Publié le 17 novembre 2025
La Havraise Sandrine Petitjean a remporté, dimanche 9 novembre, la Virtual Regatta de la TRANSAT CAFÉ L'OR Le Havre Normandie dans la catégorie IMOCA, devant plus de 54 000 participants. Retour sur une aventure intense de près de 14 jours.
Virtual Regatta est un éditeur de jeux en ligne français, fondé par l’ancien skipper professionnel Philippe Guigné en 2006. À l'occasion de la TRANSAT CAFÉ L'OR Le Havre Normandie, dont il est partenaire, le site a proposé aux amateurs de voile du monde entier de participer à une course virtuelle qui se déroule en parallèle de la vraie course. Simulant les conditions météorologiques rencontrées par leurs homologues sur le terrain en temps réel, les "e-skippers" naviguent dans les 4 mêmes catégories et sur les 4 mêmes parcours, avec un départ en simultané de la course réelle. La seule différence est qu'eux sont en solitaire. La course virtuelle reproduit donc l'intensité et l'exigence de l'épreuve réelle, et nécessite d'excellentes compétences stratégiques pour gérer les aléas météo.
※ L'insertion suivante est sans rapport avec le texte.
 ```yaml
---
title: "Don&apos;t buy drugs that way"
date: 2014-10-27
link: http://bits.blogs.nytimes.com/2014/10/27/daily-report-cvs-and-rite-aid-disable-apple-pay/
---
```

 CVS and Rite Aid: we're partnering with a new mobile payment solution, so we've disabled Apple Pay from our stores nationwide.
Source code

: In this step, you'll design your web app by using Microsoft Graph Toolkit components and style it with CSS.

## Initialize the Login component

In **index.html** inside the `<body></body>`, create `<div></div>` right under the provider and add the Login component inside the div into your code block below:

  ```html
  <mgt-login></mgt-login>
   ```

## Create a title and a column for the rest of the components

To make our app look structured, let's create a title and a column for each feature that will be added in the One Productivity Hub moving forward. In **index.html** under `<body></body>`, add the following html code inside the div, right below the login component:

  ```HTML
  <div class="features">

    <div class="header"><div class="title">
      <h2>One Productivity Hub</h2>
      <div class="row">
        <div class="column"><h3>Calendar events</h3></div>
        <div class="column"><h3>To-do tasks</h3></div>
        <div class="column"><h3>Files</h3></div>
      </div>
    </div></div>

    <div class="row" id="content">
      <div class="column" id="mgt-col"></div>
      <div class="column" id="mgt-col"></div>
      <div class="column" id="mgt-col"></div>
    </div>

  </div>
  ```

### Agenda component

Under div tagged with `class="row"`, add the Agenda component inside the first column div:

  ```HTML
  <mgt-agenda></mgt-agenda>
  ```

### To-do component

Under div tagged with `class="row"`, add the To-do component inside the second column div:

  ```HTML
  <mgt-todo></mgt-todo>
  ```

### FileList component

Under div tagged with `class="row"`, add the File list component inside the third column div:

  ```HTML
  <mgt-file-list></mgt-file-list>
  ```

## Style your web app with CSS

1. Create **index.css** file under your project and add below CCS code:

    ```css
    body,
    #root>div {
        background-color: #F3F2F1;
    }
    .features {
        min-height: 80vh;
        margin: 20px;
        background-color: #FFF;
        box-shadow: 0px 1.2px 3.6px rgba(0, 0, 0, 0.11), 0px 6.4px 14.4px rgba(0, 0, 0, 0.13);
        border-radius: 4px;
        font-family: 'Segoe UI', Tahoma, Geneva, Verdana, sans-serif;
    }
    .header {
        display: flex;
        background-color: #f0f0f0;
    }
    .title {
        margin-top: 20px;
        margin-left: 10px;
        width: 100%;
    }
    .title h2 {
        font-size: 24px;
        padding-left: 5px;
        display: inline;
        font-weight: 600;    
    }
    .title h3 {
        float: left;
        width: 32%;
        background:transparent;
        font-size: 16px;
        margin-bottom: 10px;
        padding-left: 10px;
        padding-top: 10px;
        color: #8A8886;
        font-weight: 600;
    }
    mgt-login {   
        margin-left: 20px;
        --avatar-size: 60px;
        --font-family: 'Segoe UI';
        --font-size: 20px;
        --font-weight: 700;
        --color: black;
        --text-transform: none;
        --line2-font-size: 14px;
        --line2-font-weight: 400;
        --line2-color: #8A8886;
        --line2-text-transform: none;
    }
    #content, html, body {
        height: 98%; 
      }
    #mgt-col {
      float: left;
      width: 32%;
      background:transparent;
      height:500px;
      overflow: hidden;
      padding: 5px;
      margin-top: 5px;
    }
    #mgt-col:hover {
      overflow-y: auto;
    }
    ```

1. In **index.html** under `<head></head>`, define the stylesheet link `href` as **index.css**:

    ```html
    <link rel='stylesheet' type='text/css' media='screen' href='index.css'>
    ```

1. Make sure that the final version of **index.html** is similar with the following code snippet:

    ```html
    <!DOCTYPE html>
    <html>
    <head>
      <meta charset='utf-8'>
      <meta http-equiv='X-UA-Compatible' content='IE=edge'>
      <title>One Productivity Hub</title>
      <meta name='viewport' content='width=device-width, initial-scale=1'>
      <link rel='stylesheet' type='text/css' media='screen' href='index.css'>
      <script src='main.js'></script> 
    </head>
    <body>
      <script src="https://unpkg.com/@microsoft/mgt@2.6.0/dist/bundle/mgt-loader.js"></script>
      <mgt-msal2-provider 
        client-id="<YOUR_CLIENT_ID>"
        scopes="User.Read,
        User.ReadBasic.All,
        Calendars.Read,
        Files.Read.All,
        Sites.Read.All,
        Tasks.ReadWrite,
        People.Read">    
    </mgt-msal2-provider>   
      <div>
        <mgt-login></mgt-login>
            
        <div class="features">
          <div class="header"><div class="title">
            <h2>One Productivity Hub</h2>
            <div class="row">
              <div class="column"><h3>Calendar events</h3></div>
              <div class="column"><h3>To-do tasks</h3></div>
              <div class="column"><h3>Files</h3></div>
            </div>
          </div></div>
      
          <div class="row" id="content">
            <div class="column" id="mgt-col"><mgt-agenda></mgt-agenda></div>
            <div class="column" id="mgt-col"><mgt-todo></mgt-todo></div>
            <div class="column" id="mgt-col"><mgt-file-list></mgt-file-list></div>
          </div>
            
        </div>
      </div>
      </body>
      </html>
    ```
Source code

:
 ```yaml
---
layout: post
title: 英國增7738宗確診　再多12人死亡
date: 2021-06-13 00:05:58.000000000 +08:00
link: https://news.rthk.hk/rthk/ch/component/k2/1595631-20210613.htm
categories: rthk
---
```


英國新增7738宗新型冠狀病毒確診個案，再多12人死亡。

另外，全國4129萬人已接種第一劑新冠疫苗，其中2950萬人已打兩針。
Pour cette édition 2025, ce sont près de 130 000 joueurs qui se sont prêtés au jeu toutes catégories confondues. Et parmi les 54 371 participants de la catégorie IMOCA, c'est une Havraise qui a remporté l'épreuve. Sandrine Petitjean, assistante administrative de 53 ans, habitante du Havre depuis 2020, a réussi à s'imposer en 13 jours, 20 heures et 36 minutes avec son bateau Sem la Guédonne - BFC, soit à peine 2 jours de plus que les skippers de la course au large dans la même catégorie.
Découvrez son aventure de navigation virtuelle à travers notre interview.
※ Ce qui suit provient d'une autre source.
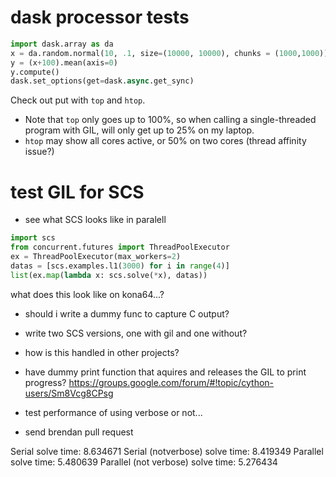 # dask processor tests

```python
import dask.array as da
x = da.random.normal(10, .1, size=(10000, 10000), chunks = (1000,1000))
y = (x+100).mean(axis=0)
y.compute()
dask.set_options(get=dask.async.get_sync)
```

Check out put with `top` and `htop`.
- Note that `top` only goes up to 100%, so when calling
a single-threaded program with GIL, will only
get up to 25% on my laptop.
- `htop` may show all cores active, or 50% on two cores (thread affinity issue?)

# test GIL for SCS
- see what SCS looks like in paralell

```python
import scs
from concurrent.futures import ThreadPoolExecutor
ex = ThreadPoolExecutor(max_workers=2)
datas = [scs.examples.l1(3000) for i in range(4)]
list(ex.map(lambda x: scs.solve(*x), datas))
```

what does this look like on kona64...?

- should i write a dummy func to capture C output?
- write two SCS versions, one with gil and one without?
- how is this handled in other projects?

- have dummy print function that aquires and releases the GIL to print progress?
https://groups.google.com/forum/#!topic/cython-users/Sm8Vcg8CPsg

- test performance of using verbose or not...
- send brendan pull request


Serial solve time: 8.634671
Serial (notverbose) solve time: 8.419349
Parallel solve time: 5.480639
Parallel (not verbose) solve time: 5.276434






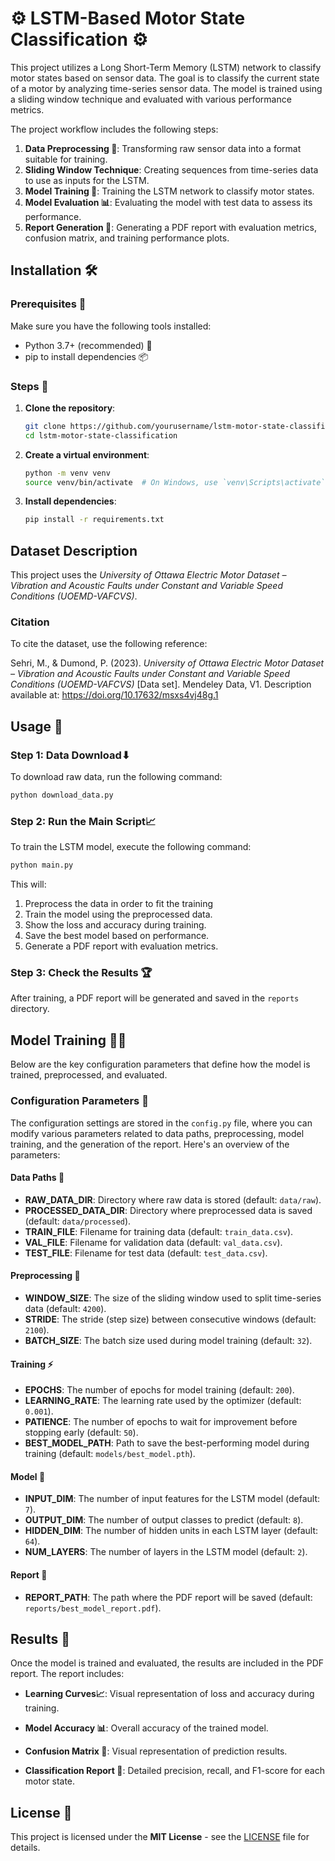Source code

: # ⚙️ LSTM-Based Motor State Classification ⚙️
This project utilizes a Long Short-Term Memory (LSTM) network to classify motor states based on sensor data. The goal is to classify the current state of a motor by analyzing time-series sensor data. The model is trained using a sliding window technique and evaluated with various performance metrics.

The project workflow includes the following steps:

1. **Data Preprocessing 🧹**: Transforming raw sensor data into a format suitable for training.
2. **Sliding Window Technique**: Creating sequences from time-series data to use as inputs for the LSTM.
3. **Model Training 🤖**: Training the LSTM network to classify motor states.
4. **Model Evaluation 📊**: Evaluating the model with test data to assess its performance.
5. **Report Generation 📄**: Generating a PDF report with evaluation metrics, confusion matrix, and training performance plots.

## Installation 🛠️

### Prerequisites 🔑

Make sure you have the following tools installed:

- Python 3.7+ (recommended) 🐍
- pip to install dependencies 📦

### Steps 🔽

1. **Clone the repository**:
    ```bash
    git clone https://github.com/yourusername/lstm-motor-state-classification.git
    cd lstm-motor-state-classification
    ```

2. **Create a virtual environment**:
    ```bash
    python -m venv venv
    source venv/bin/activate  # On Windows, use `venv\Scripts\activate`
    ```

3. **Install dependencies**:
    ```bash
    pip install -r requirements.txt
    ```
## Dataset Description

This project uses the *University of Ottawa Electric Motor Dataset – Vibration and Acoustic Faults under Constant and Variable Speed Conditions (UOEMD-VAFCVS)*.

### Citation

To cite the dataset, use the following reference:

Sehri, M., & Dumond, P. (2023). *University of Ottawa Electric Motor Dataset – Vibration and Acoustic Faults under Constant and Variable Speed Conditions (UOEMD-VAFCVS)* [Data set]. Mendeley Data, V1. Description available at: https://doi.org/10.17632/msxs4vj48g.1

## Usage 🚀

### Step 1: Data Download⬇

To download raw data, run the following command:

```bash
python download_data.py
```
### Step 2: Run the Main Script📈

To train the LSTM model, execute the following command:

```bash
python main.py
```
This will:

1. Preprocess the data in order to fit the training
2. Train the model using the preprocessed data.
3. Show the loss and accuracy during training.
4. Save the best model based on performance.
5. Generate a PDF report with evaluation metrics.

### Step 3: Check the Results 🏆
After training, a PDF report will be generated and saved in the `reports` directory. 

## Model Training 🏋️‍♂️
Below are the key configuration parameters that define how the model is trained, preprocessed, and evaluated.

### Configuration Parameters 🔧

The configuration settings are stored in the `config.py` file, where you can modify various parameters related to data paths, preprocessing, model training, and the generation of the report. Here's an overview of the parameters:

#### Data Paths 📂
- **RAW_DATA_DIR**: Directory where raw data is stored (default: `data/raw`).
- **PROCESSED_DATA_DIR**: Directory where preprocessed data is saved (default: `data/processed`).
- **TRAIN_FILE**: Filename for training data (default: `train_data.csv`).
- **VAL_FILE**: Filename for validation data (default: `val_data.csv`).
- **TEST_FILE**: Filename for test data (default: `test_data.csv`).

#### Preprocessing 🔄
- **WINDOW_SIZE**: The size of the sliding window used to split time-series data (default: `4200`).
- **STRIDE**: The stride (step size) between consecutive windows (default: `2100`).
- **BATCH_SIZE**: The batch size used during model training (default: `32`).

#### Training ⚡
- **EPOCHS**: The number of epochs for model training (default: `200`).
- **LEARNING_RATE**: The learning rate used by the optimizer (default: `0.001`).
- **PATIENCE**: The number of epochs to wait for improvement before stopping early (default: `50`).
- **BEST_MODEL_PATH**: Path to save the best-performing model during training (default: `models/best_model.pth`).

#### Model 🧠
- **INPUT_DIM**: The number of input features for the LSTM model (default: `7`).
- **OUTPUT_DIM**: The number of output classes to predict (default: `8`).
- **HIDDEN_DIM**: The number of hidden units in each LSTM layer (default: `64`).
- **NUM_LAYERS**: The number of layers in the LSTM model (default: `2`).

#### Report 📄
- **REPORT_PATH**: The path where the PDF report will be saved (default: `reports/best_model_report.pdf`).

## Results 📑
Once the model is trained and evaluated, the results are included in the PDF report. The report includes:

* **Learning Curves📈**: Visual representation of loss and accuracy during training.

* **Model Accuracy 📊**: Overall accuracy of the trained model.

* **Confusion Matrix 🔴**: Visual representation of prediction results.

* **Classification Report 📝**: Detailed precision, recall, and F1-score for each motor state.

## License 📄

This project is licensed under the **MIT License** - see the [LICENSE](LICENSE) file for details.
« Enfant, j'avais pris quelques cours pendant les vacances d'été qui m'avaient inculqué les notions de base. J'ai fait mes premières sorties en mer sur des voiliers habitables plus tard, car ma sœur et son mari sont de vrais marins : ils habitaient déjà au Havre et avaient des bateaux basés à la Société des Régates du Havre (SRH). Mais ce n'était pas moi qui naviguais ! Aujourd'hui, je serais parfaitement incapable de faire la moindre manœuvre sur un vrai voilier, ne serait-ce que pour sortir du port.
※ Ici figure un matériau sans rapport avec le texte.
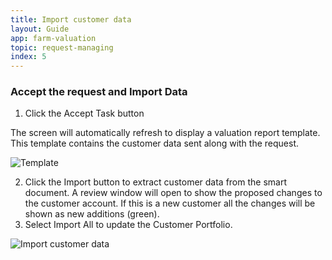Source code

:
 ```yaml
---
title: Import customer data
layout: Guide
app: farm-valuation
topic: request-managing
index: 5
---
```


### Accept the request and Import Data

1. Click the Accept Task button

The screen will automatically refresh to display a valuation report template. This template contains the customer data sent along with the request.

![Template](/images/guides/farm-valuation/ENT_valuation_empty.png)

2. Click the Import button to extract customer data from the smart document. A review window will open to show the proposed changes to the customer account. If this is a new customer all the changes will be shown as new additions (green). 
3. Select Import All to update the Customer Portfolio. 

![Import customer data](/images/guides/farm-valuation/ENT_import_customer.png)
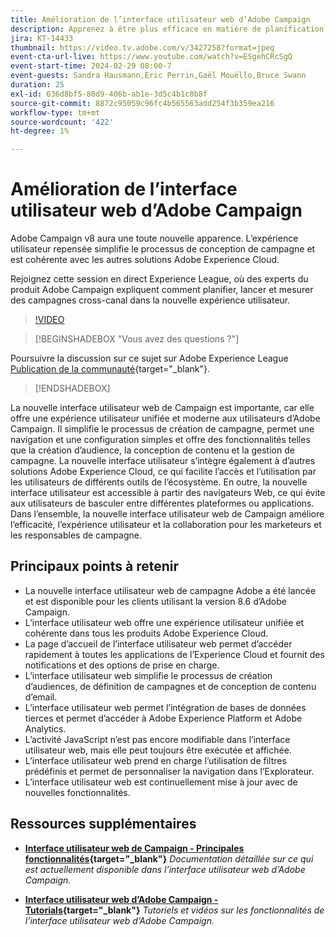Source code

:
 ```yaml
---
title: Amélioration de l’interface utilisateur web d’Adobe Campaign
description: Apprenez à être plus efficace en matière de planification, de lancement et de mesure des stratégies marketing cross-canal, y compris le marketing par e-mail et le marketing sur les médias sociaux à l’aide de la nouvelle interface utilisateur web d’Adobe Campaign.
jira: KT-14433
thumbnail: https://video.tv.adobe.com/v/3427258?format=jpeg
event-cta-url-live: https://www.youtube.com/watch?v=ESgehCRcSgQ
event-start-time: 2024-02-29 08:00-7
event-guests: Sandra Hausmann,Eric Perrin,Gaël Mouëllo,Bruce Swann
duration: 25
exl-id: 636d8bf5-80d9-406b-ab1e-3d5c4b1c8b8f
source-git-commit: 8872c95059c96fc4b565563add254f3b359ea216
workflow-type: tm+mt
source-wordcount: '422'
ht-degree: 1%

---
```


# Amélioration de l’interface utilisateur web d’Adobe Campaign

Adobe Campaign v8 aura une toute nouvelle apparence. L’expérience utilisateur repensée simplifie le processus de conception de campagne et est cohérente avec les autres solutions Adobe Experience Cloud.

Rejoignez cette session en direct Experience League, où des experts du produit Adobe Campaign expliquent comment planifier, lancer et mesurer des campagnes cross-canal dans la nouvelle expérience utilisateur.

>[!VIDEO](https://video.tv.adobe.com/v/3427258/?quality=12&learn=on)

>[!BEGINSHADEBOX &quot;Vous avez des questions ?&quot;]

Poursuivre la discussion sur ce sujet sur Adobe Experience League [Publication de la communauté](https://experienceleaguecommunities.adobe.com/t5/adobe-campaign-classic/experience-league-live-post-session-discussion-leaping-ahead/m-p/656893#M2671){target="_blank"}.

>[!ENDSHADEBOX]

La nouvelle interface utilisateur web de Campaign est importante, car elle offre une expérience utilisateur unifiée et moderne aux utilisateurs d’Adobe Campaign. Il simplifie le processus de création de campagne, permet une navigation et une configuration simples et offre des fonctionnalités telles que la création d’audience, la conception de contenu et la gestion de campagne. La nouvelle interface utilisateur s’intègre également à d’autres solutions Adobe Experience Cloud, ce qui facilite l’accès et l’utilisation par les utilisateurs de différents outils de l’écosystème. En outre, la nouvelle interface utilisateur est accessible à partir des navigateurs Web, ce qui évite aux utilisateurs de basculer entre différentes plateformes ou applications. Dans l’ensemble, la nouvelle interface utilisateur web de Campaign améliore l’efficacité, l’expérience utilisateur et la collaboration pour les marketeurs et les responsables de campagne.

## Principaux points à retenir

* La nouvelle interface utilisateur web de campagne Adobe a été lancée et est disponible pour les clients utilisant la version 8.6 d’Adobe Campaign.
* L’interface utilisateur web offre une expérience utilisateur unifiée et cohérente dans tous les produits Adobe Experience Cloud.
* La page d’accueil de l’interface utilisateur web permet d’accéder rapidement à toutes les applications de l’Experience Cloud et fournit des notifications et des options de prise en charge.
* L’interface utilisateur web simplifie le processus de création d’audiences, de définition de campagnes et de conception de contenu d’email.
* L’interface utilisateur web permet l’intégration de bases de données tierces et permet d’accéder à Adobe Experience Platform et Adobe Analytics.
* L’activité JavaScript n’est pas encore modifiable dans l’interface utilisateur web, mais elle peut toujours être exécutée et affichée.
* L’interface utilisateur web prend en charge l’utilisation de filtres prédéfinis et permet de personnaliser la navigation dans l’Explorateur.
* L’interface utilisateur web est continuellement mise à jour avec de nouvelles fonctionnalités.


## Ressources supplémentaires

* **[Interface utilisateur web de Campaign - Principales fonctionnalités](https://experienceleague.adobe.com/docs/campaign-web/v8/whats-new.html?lang=fr){target="_blank"}**
  *Documentation détaillée sur ce qui est actuellement disponible dans l’interface utilisateur web d’Adobe Campaign.*

* **[Interface utilisateur web d’Adobe Campaign - Tutorials](https://experienceleague.adobe.com/docs/campaign-web-learn/tutorials/overview.html?lang=en){target="_blank"}**
  *Tutoriels et vidéos sur les fonctionnalités de l’interface utilisateur web d’Adobe Campaign.*
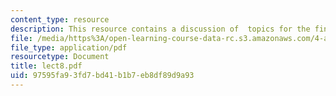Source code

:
 ```yaml
---
content_type: resource
description: This resource contains a discussion of  topics for the final project.
file: /media/https%3A/open-learning-course-data-rc.s3.amazonaws.com/4-a21-stories-without-words-photographing-the-first-year-fall-2006/97595fa93fd7bd41b1b7eb8df89d9a93_lect8.pdf
file_type: application/pdf
resourcetype: Document
title: lect8.pdf
uid: 97595fa9-3fd7-bd41-b1b7-eb8df89d9a93
---
```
En revanche, je suis une véritable "e-skippette" ! J'ai commencé à naviguer en virtuel en 2013 avec ma famille, on faisait quelques courses de temps en temps pour s'amuser mais rien de très sérieux. Je m'y suis vraiment mise de façon assidue à partir de 2020 et de mon arrivée au Havre, notamment avec le Vendée Globe. J'avais intégré une équipe normande qui m'a mis le pied à l'étrier en m'apprenant les principales techniques. Aujourd'hui, je connais tout de la théorie de la navigation, mais je ne sais la mettre en pratique que de façon virtuelle ! »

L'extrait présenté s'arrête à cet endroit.